Apple Computer released the Apple II in 1977. Main competitors at the time of introduction were the Commodore PET 2001 and the TRS-80. The last variant of the Apple IIe was discontinued in November 1993.
It was a popular computer among programmers, especially in the early 1980s. As a result, some of the most memorable videogame series, sometimes spanning to the present days, have originated from Apple II, including Might and Magic, Prince of Persia, Ultima, Wizardry, and Wolfenstein (also, released simultaneously with DOS versions, Leisure Suit Larry and Where in the World Is Carmen Sandiego?).
A soviet computer named Agat which used some of the Apple II architecture was popular in USSR and early the Russian Federation, although not as much as ZX Spectrum.
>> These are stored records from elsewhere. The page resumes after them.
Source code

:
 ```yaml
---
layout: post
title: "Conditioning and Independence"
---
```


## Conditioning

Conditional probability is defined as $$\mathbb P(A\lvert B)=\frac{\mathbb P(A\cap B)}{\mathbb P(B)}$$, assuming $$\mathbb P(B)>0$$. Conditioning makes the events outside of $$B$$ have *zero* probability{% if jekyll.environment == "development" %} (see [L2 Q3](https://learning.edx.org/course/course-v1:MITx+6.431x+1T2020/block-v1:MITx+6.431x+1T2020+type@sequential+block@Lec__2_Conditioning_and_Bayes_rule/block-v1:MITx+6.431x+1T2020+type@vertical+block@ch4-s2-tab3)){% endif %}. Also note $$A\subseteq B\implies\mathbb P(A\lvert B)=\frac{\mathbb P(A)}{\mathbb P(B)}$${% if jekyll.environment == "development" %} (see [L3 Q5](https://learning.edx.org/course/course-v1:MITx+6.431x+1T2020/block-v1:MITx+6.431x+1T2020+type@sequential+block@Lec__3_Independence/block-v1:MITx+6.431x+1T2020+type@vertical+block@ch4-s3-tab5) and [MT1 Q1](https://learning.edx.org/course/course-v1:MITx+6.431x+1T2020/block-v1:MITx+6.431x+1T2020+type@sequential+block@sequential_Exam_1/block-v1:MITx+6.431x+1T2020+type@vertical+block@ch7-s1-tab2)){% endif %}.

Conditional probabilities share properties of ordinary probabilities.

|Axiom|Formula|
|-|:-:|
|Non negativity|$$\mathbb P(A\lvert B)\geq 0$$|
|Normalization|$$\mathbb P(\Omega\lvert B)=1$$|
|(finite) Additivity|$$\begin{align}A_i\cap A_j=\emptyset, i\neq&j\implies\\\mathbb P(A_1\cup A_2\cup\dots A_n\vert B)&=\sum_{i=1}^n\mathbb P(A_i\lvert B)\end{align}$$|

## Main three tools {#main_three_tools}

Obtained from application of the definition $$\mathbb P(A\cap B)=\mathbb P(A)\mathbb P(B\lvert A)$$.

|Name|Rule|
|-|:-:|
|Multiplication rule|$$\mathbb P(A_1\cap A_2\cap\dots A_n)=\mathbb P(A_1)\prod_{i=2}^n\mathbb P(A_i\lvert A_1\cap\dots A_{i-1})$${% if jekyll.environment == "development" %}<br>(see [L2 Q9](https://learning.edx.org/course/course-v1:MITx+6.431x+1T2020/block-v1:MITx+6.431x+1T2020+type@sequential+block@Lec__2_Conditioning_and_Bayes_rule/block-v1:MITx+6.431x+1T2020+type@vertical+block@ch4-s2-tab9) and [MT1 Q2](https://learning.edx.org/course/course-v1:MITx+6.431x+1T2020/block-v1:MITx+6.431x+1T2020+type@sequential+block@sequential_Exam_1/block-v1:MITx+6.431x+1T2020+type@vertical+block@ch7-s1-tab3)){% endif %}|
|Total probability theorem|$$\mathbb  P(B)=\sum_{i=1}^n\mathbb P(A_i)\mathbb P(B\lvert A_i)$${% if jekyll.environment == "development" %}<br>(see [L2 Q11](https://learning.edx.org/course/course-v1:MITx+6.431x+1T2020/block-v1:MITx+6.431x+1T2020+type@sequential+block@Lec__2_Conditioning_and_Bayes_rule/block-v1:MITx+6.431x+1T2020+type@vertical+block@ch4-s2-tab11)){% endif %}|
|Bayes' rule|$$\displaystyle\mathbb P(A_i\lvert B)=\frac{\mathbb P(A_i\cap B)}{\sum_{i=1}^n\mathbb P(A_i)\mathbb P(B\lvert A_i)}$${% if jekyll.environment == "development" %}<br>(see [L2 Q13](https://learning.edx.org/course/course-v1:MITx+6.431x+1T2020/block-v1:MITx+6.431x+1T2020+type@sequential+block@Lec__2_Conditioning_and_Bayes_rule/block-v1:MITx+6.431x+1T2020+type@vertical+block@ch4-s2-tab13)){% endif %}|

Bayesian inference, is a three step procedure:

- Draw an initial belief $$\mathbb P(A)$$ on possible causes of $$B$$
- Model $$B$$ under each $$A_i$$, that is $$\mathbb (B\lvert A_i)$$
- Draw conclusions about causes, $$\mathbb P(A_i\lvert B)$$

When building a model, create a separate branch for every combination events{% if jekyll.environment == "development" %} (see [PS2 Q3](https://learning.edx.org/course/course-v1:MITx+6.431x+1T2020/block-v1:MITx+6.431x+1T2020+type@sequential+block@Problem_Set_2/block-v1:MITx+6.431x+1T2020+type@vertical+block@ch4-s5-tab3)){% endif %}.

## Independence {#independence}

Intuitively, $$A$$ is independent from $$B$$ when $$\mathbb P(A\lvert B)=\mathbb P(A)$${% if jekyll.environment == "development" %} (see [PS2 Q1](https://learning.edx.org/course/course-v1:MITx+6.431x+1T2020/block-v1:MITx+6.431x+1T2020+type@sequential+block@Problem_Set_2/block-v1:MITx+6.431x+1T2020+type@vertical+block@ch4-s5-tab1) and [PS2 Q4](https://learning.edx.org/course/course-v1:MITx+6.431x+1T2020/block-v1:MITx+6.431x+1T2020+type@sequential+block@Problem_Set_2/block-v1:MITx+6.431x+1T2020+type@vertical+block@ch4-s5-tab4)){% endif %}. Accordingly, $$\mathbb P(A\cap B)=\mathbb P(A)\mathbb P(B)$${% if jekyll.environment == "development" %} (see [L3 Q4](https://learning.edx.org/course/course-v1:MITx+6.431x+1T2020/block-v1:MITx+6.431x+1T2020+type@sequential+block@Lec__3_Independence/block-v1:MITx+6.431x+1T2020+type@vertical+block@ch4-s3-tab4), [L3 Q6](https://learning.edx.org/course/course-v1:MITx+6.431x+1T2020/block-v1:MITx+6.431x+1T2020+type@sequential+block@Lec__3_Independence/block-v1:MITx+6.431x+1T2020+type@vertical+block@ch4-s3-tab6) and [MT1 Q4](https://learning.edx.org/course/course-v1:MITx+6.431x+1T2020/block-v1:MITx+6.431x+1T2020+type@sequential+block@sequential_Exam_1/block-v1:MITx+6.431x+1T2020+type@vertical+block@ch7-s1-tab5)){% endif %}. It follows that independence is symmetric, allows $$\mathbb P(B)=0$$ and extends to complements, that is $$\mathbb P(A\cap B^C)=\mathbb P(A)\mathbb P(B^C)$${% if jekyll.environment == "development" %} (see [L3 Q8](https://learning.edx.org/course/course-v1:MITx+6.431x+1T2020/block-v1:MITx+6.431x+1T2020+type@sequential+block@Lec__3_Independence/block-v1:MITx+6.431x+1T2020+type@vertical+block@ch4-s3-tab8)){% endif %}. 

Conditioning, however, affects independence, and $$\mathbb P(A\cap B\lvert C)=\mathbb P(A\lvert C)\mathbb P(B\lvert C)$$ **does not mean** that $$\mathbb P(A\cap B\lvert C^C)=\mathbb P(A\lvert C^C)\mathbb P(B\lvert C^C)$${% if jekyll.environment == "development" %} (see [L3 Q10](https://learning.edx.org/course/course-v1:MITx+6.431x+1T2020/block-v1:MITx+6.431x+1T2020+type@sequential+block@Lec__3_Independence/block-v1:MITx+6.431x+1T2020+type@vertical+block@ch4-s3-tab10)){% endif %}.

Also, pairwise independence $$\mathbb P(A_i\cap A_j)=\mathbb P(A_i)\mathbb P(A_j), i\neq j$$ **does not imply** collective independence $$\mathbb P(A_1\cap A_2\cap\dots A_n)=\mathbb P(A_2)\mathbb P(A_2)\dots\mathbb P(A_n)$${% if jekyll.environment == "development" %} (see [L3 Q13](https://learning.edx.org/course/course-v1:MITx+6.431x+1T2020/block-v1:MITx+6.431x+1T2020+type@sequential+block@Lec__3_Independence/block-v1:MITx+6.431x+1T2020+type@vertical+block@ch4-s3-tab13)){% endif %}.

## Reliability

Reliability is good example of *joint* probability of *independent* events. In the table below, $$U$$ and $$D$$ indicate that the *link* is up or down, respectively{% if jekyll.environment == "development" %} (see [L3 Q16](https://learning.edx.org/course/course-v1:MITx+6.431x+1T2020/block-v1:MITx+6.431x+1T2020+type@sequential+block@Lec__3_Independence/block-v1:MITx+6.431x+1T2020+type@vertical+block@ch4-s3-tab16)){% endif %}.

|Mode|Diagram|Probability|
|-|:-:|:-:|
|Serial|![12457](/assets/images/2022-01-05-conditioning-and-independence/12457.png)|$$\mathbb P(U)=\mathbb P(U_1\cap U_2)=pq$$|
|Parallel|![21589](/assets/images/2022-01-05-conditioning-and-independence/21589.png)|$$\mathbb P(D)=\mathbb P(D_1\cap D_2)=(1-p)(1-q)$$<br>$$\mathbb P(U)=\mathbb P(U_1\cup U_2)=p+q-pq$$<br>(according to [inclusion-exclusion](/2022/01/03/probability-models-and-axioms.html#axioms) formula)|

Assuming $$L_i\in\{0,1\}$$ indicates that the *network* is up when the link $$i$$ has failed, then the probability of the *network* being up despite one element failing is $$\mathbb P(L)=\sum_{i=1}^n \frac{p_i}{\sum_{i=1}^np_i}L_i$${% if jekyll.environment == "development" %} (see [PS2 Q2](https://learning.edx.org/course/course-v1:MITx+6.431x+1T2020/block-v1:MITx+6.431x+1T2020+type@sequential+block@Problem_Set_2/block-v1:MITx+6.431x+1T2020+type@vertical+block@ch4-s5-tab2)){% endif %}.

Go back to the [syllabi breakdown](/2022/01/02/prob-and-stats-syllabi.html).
A variant of the Apple II with a different BASIC in ROM was marketed as the Apple II Plus, of which there were a couple of regional variants the Apple II europlus and Apple II J Plus. A new model with expanded capabilities including lower case and better support for 80 columns arrived in 1983 as the Apple IIe. A couple of minor revisions followed before the introduction of the Apple //e Platinum in 1987 which added a numeric keypad and came with the extended 80-column card preinstalled to provide 128k RAM and Double Hi-res graphics.
Music and Sound
The machine has a simple speaker toggle output which programmers have used with tight code to do amazing things with 1-bit resolution. The machine has 7 expansion slots and many sound cards were created for various applications that interface via an expansion slot. The sound card with most support in games was the Mockingboard which provided one or two AY-3-8910 with 3/6 voices.
The content of this section should be improved.
As of July 2022, no "native" rip format exists. However, some of the Apple II music is ripped to VGM.